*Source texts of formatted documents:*
*** Block opens ***
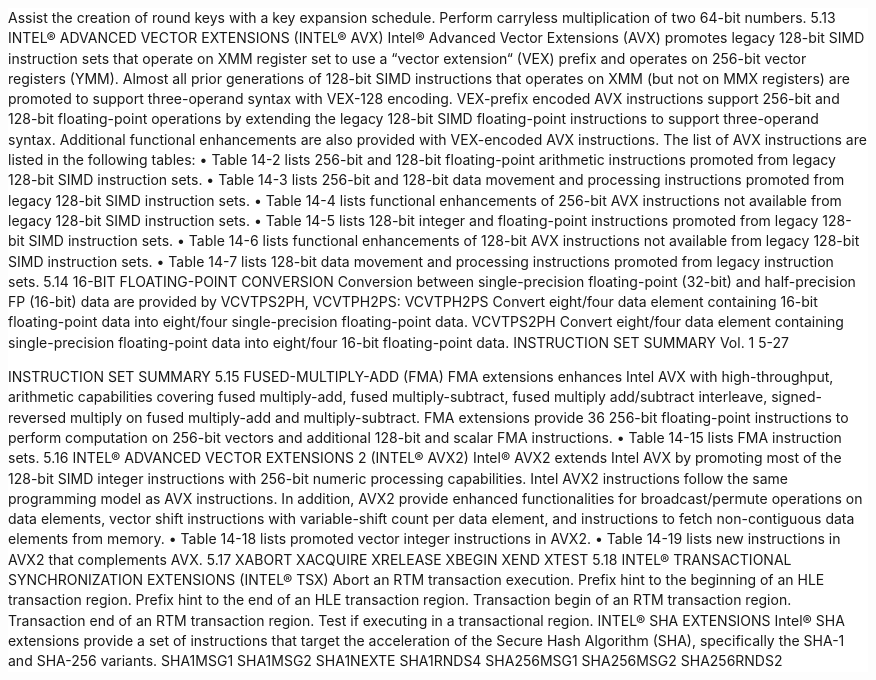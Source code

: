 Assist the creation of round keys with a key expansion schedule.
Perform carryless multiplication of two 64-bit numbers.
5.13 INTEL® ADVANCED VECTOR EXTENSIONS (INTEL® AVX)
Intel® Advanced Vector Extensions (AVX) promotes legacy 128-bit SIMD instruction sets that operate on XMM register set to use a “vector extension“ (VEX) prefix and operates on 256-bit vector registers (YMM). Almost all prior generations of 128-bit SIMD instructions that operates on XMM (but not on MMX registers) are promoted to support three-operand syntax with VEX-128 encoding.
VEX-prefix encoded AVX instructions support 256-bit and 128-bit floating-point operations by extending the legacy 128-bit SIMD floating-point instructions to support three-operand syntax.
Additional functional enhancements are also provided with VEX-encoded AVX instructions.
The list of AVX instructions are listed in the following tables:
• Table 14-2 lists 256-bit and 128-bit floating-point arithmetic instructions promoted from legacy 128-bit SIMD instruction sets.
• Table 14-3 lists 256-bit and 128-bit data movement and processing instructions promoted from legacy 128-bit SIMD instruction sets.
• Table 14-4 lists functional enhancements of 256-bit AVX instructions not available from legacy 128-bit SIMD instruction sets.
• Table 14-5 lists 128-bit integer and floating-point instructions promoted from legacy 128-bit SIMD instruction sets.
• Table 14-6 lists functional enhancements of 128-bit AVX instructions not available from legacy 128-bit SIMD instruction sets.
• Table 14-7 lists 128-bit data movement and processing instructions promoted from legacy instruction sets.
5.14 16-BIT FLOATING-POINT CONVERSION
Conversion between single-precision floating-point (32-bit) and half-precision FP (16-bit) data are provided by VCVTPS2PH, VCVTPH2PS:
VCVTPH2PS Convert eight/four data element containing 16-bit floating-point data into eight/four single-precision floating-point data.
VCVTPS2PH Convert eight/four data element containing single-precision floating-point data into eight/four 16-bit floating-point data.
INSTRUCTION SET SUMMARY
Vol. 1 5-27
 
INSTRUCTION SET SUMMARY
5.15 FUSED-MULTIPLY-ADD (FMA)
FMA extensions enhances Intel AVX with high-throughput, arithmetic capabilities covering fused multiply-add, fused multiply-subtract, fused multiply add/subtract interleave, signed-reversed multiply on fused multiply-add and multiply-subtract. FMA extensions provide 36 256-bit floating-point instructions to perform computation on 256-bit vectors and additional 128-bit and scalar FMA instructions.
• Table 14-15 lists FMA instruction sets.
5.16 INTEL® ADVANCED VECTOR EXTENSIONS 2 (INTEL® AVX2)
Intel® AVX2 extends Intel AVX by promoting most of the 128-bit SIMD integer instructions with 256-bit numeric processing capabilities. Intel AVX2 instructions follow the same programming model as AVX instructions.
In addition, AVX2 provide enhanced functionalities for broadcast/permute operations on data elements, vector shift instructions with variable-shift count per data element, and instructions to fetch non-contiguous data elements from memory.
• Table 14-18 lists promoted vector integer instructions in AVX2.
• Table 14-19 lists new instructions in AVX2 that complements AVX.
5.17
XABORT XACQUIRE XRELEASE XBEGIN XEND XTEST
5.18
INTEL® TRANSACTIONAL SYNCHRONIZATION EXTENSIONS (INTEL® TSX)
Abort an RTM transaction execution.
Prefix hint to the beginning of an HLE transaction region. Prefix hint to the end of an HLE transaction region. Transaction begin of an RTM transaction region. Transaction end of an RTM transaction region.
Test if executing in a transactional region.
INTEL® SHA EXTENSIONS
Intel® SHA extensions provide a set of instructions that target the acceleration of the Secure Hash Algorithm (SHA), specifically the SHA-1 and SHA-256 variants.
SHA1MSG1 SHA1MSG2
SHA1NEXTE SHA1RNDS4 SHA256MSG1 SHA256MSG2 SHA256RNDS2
*** Block closes ***
*Work instructions:* Omit the pictures; set down each record exactly.

*Response to the exercise:*
Source code

: Assist the creation of round keys with a key expansion schedule.
Perform carryless multiplication of two 64-bit numbers.
5.13 INTEL® ADVANCED VECTOR EXTENSIONS (INTEL® AVX)
Intel® Advanced Vector Extensions (AVX) promotes legacy 128-bit SIMD instruction sets that operate on XMM register set to use a “vector extension“ (VEX) prefix and operates on 256-bit vector registers (YMM). Almost all prior generations of 128-bit SIMD instructions that operates on XMM (but not on MMX registers) are promoted to support three-operand syntax with VEX-128 encoding.
VEX-prefix encoded AVX instructions support 256-bit and 128-bit floating-point operations by extending the legacy 128-bit SIMD floating-point instructions to support three-operand syntax.
Additional functional enhancements are also provided with VEX-encoded AVX instructions.
The list of AVX instructions are listed in the following tables:
• Table 14-2 lists 256-bit and 128-bit floating-point arithmetic instructions promoted from legacy 128-bit SIMD instruction sets.
• Table 14-3 lists 256-bit and 128-bit data movement and processing instructions promoted from legacy 128-bit SIMD instruction sets.
• Table 14-4 lists functional enhancements of 256-bit AVX instructions not available from legacy 128-bit SIMD instruction sets.
• Table 14-5 lists 128-bit integer and floating-point instructions promoted from legacy 128-bit SIMD instruction sets.
• Table 14-6 lists functional enhancements of 128-bit AVX instructions not available from legacy 128-bit SIMD instruction sets.
• Table 14-7 lists 128-bit data movement and processing instructions promoted from legacy instruction sets.
5.14 16-BIT FLOATING-POINT CONVERSION
Conversion between single-precision floating-point (32-bit) and half-precision FP (16-bit) data are provided by VCVTPS2PH, VCVTPH2PS:
VCVTPH2PS Convert eight/four data element containing 16-bit floating-point data into eight/four single-precision floating-point data.
VCVTPS2PH Convert eight/four data element containing single-precision floating-point data into eight/four 16-bit floating-point data.
INSTRUCTION SET SUMMARY
Vol. 1 5-27
 
INSTRUCTION SET SUMMARY
5.15 FUSED-MULTIPLY-ADD (FMA)
FMA extensions enhances Intel AVX with high-throughput, arithmetic capabilities covering fused multiply-add, fused multiply-subtract, fused multiply add/subtract interleave, signed-reversed multiply on fused multiply-add and multiply-subtract. FMA extensions provide 36 256-bit floating-point instructions to perform computation on 256-bit vectors and additional 128-bit and scalar FMA instructions.
• Table 14-15 lists FMA instruction sets.
5.16 INTEL® ADVANCED VECTOR EXTENSIONS 2 (INTEL® AVX2)
Intel® AVX2 extends Intel AVX by promoting most of the 128-bit SIMD integer instructions with 256-bit numeric processing capabilities. Intel AVX2 instructions follow the same programming model as AVX instructions.
In addition, AVX2 provide enhanced functionalities for broadcast/permute operations on data elements, vector shift instructions with variable-shift count per data element, and instructions to fetch non-contiguous data elements from memory.
• Table 14-18 lists promoted vector integer instructions in AVX2.
• Table 14-19 lists new instructions in AVX2 that complements AVX.
5.17
XABORT XACQUIRE XRELEASE XBEGIN XEND XTEST
5.18
INTEL® TRANSACTIONAL SYNCHRONIZATION EXTENSIONS (INTEL® TSX)
Abort an RTM transaction execution.
Prefix hint to the beginning of an HLE transaction region. Prefix hint to the end of an HLE transaction region. Transaction begin of an RTM transaction region. Transaction end of an RTM transaction region.
Test if executing in a transactional region.
INTEL® SHA EXTENSIONS
Intel® SHA extensions provide a set of instructions that target the acceleration of the Secure Hash Algorithm (SHA), specifically the SHA-1 and SHA-256 variants.
SHA1MSG1 SHA1MSG2
SHA1NEXTE SHA1RNDS4 SHA256MSG1 SHA256MSG2 SHA256RNDS2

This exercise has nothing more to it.